=== DATA SUPPLIED ===

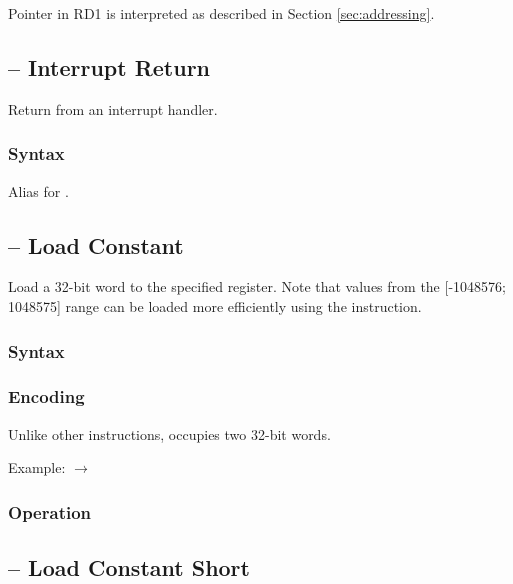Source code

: \documentclass[a4paper,12pt,twoside,extrafontsizes]{memoir}
\begin{document}
{

Pointer in RD1 is interpreted as described in Section \ref{sec:addressing}.

\subsection{ -- Interrupt Return}
\label{subsec:instr:iret}

Return from an interrupt handler.

\subsubsection{Syntax}


Alias for .

\subsection{ -- Load Constant}
\label{subsec:instr:lc}

Load a 32-bit word to the specified register. Note that values from the [-1048576; 1048575] range can be loaded more efficiently using the  instruction.

\subsubsection{Syntax}


\subsubsection{Encoding}


Unlike other instructions,  occupies two 32-bit words.

Example:  $\rightarrow$ 

\subsubsection{Operation}


\subsection{ -- Load Constant Short}
\label{subsec:instr:lcs}

}
\end{document}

===

AIM OF THE TASK.
How many lines above include the word "Load"? Answer with the number alone.

SOLUTION TO THIS TASK.
3